Friday, November 20, 2009

To stop a fight or not to stop a fight?

After attending the Ad:Tech Internet & Social Media conference in Beijing the attendees ended up at the Park Hyatt's Xiu Bar. With four tables smashed to the ground and the commotion ploughing into me, I decided to stop the larger guy who was repeatedly punching the smaller guy about the head.

But bouncers are as blind as Justice--all 10 of them--I ended up being headlocked and forcibly removed. Pleading my case, I quickly became a witness, not a suspect. Minutes later I was washing someone else's blood off my face in the police station's sink next to a sleepy cop who was simultaneously brushing his teeth and horking, his bedtime dormitory routine.

Ironically, the bouncer who translated for me at the police station had spent 6 years in Cyprus--notable because a Canadian founded UN Peacekeeping, yet even after 45 years, the Cyprus UN Peacekeeping mission, among others, is still on-going.

In the cab home, my driver shook his head saying I shouldn't have been involved.
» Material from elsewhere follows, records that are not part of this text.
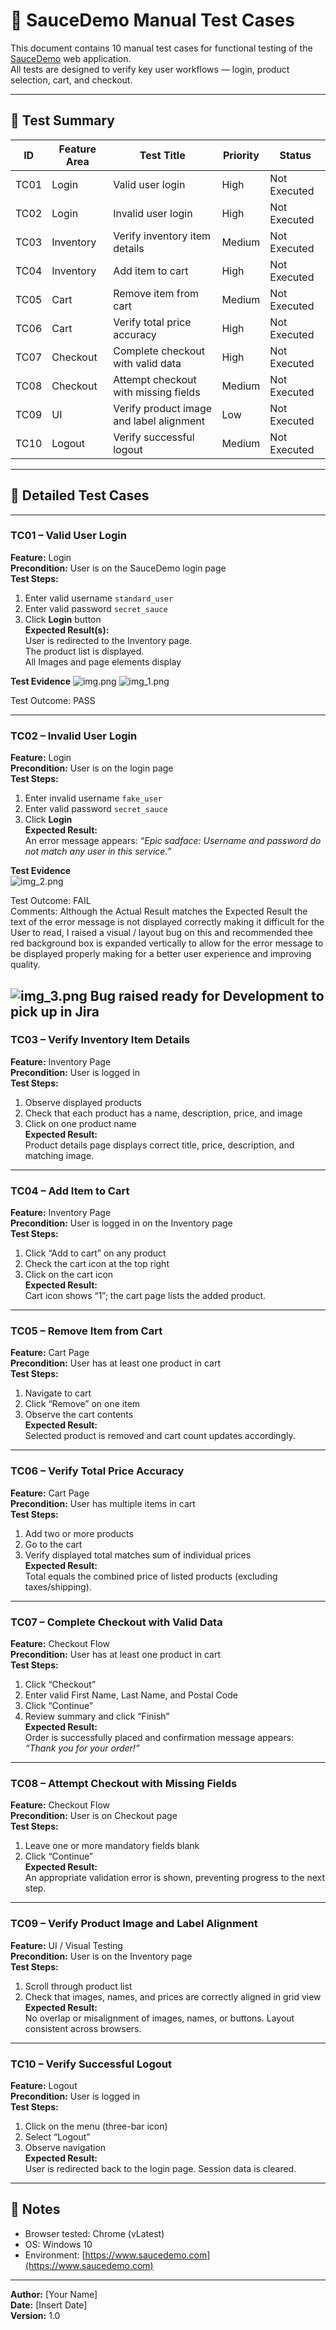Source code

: # 🧪 SauceDemo Manual Test Cases

This document contains 10 manual test cases for functional testing of the [SauceDemo](https://www.saucedemo.com/) web application.  
All tests are designed to verify key user workflows — login, product selection, cart, and checkout.

---

## 📁 Test Summary

| ID | Feature Area | Test Title | Priority | Status |
|----|---------------|-------------|-----------|---------|
| TC01 | Login | Valid user login | High | Not Executed |
| TC02 | Login | Invalid user login | High | Not Executed |
| TC03 | Inventory | Verify inventory item details | Medium | Not Executed |
| TC04 | Inventory | Add item to cart | High | Not Executed |
| TC05 | Cart | Remove item from cart | Medium | Not Executed |
| TC06 | Cart | Verify total price accuracy | High | Not Executed |
| TC07 | Checkout | Complete checkout with valid data | High | Not Executed |
| TC08 | Checkout | Attempt checkout with missing fields | Medium | Not Executed |
| TC09 | UI | Verify product image and label alignment | Low | Not Executed |
| TC10 | Logout | Verify successful logout | Medium | Not Executed |

---

## 🧩 Detailed Test Cases

---

### **TC01 – Valid User Login**
**Feature:** Login  
**Precondition:** User is on the SauceDemo login page  
**Test Steps:**
1. Enter valid username `standard_user`  
2. Enter valid password `secret_sauce`  
3. Click **Login** button  
**Expected Result(s):**  
User is redirected to the Inventory page.  
The product list is displayed.  
All Images and page elements display

**Test Evidence**
![img.png](../Screenshots/img.png)
![img_1.png](../Screenshots/img_1.png)

Test Outcome: PASS

---

### **TC02 – Invalid User Login**
**Feature:** Login  
**Precondition:** User is on the login page  
**Test Steps:**
1. Enter invalid username `fake_user`  
2. Enter valid password `secret_sauce`  
3. Click **Login**  
**Expected Result:**  
An error message appears: *“Epic sadface: Username and password do not match any user in this service.”*  

**Test Evidence**  
![img_2.png](../Screenshots/img_2.png)

Test Outcome: FAIL  
Comments: Although the Actual Result matches the Expected Result
the text of the error message is not displayed correctly making it difficult for the User to read, I raised a visual / layout bug on this and recommended thee red background box is expanded vertically to allow for the error message to be displayed properly making for a better user experience and improving quality.

![img_3.png](../Screenshots/img_3.png)
Bug raised ready for Development to pick up in Jira
---

### **TC03 – Verify Inventory Item Details**
**Feature:** Inventory Page  
**Precondition:** User is logged in  
**Test Steps:**
1. Observe displayed products  
2. Check that each product has a name, description, price, and image  
3. Click on one product name  
**Expected Result:**  
Product details page displays correct title, price, description, and matching image.  

---

### **TC04 – Add Item to Cart**
**Feature:** Inventory Page  
**Precondition:** User is logged in on the Inventory page  
**Test Steps:**
1. Click “Add to cart” on any product  
2. Check the cart icon at the top right  
3. Click on the cart icon  
**Expected Result:**  
Cart icon shows “1”; the cart page lists the added product.  

---

### **TC05 – Remove Item from Cart**
**Feature:** Cart Page  
**Precondition:** User has at least one product in cart  
**Test Steps:**
1. Navigate to cart  
2. Click “Remove” on one item  
3. Observe the cart contents  
**Expected Result:**  
Selected product is removed and cart count updates accordingly.  

---

### **TC06 – Verify Total Price Accuracy**
**Feature:** Cart Page  
**Precondition:** User has multiple items in cart  
**Test Steps:**
1. Add two or more products  
2. Go to the cart  
3. Verify displayed total matches sum of individual prices  
**Expected Result:**  
Total equals the combined price of listed products (excluding taxes/shipping).  

---

### **TC07 – Complete Checkout with Valid Data**
**Feature:** Checkout Flow  
**Precondition:** User has at least one product in cart  
**Test Steps:**
1. Click “Checkout”  
2. Enter valid First Name, Last Name, and Postal Code  
3. Click “Continue”  
4. Review summary and click “Finish”  
**Expected Result:**  
Order is successfully placed and confirmation message appears: *“Thank you for your order!”*  

---

### **TC08 – Attempt Checkout with Missing Fields**
**Feature:** Checkout Flow  
**Precondition:** User is on Checkout page  
**Test Steps:**
1. Leave one or more mandatory fields blank  
2. Click “Continue”  
**Expected Result:**  
An appropriate validation error is shown, preventing progress to the next step.  

---

### **TC09 – Verify Product Image and Label Alignment**
**Feature:** UI / Visual Testing  
**Precondition:** User is on the Inventory page  
**Test Steps:**
1. Scroll through product list  
2. Check that images, names, and prices are correctly aligned in grid view  
**Expected Result:**  
No overlap or misalignment of images, names, or buttons. Layout consistent across browsers.  

---

### **TC10 – Verify Successful Logout**
**Feature:** Logout  
**Precondition:** User is logged in  
**Test Steps:**
1. Click on the menu (three-bar icon)  
2. Select “Logout”  
3. Observe navigation  
**Expected Result:**  
User is redirected back to the login page. Session data is cleared.  

---

## 🧭 Notes
- Browser tested: Chrome (vLatest)
- OS: Windows 10
- Environment: [https://www.saucedemo.com](https://www.saucedemo.com)

---

**Author:** [Your Name]  
**Date:** [Insert Date]  
**Version:** 1.0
But then he thought to himself and asked "Zhong bu zhong?". "Serious," I replied, as the smaller guy has been hospitalized. He nodded and said I had done well.

I went back to the Xiu bar last night, now front-of-the-line access as all the bouncers know me. I retold the story to an American running the one of BJ's oldest and best known watering holes (names withheld), and he strongly urged me never to get involved in any fights in China.

He should know: a few years back he punched a guy who stole his cab and quickly earned the nickname "laoshi" (teacher) from spending five days in jail teaching English to his cellmates.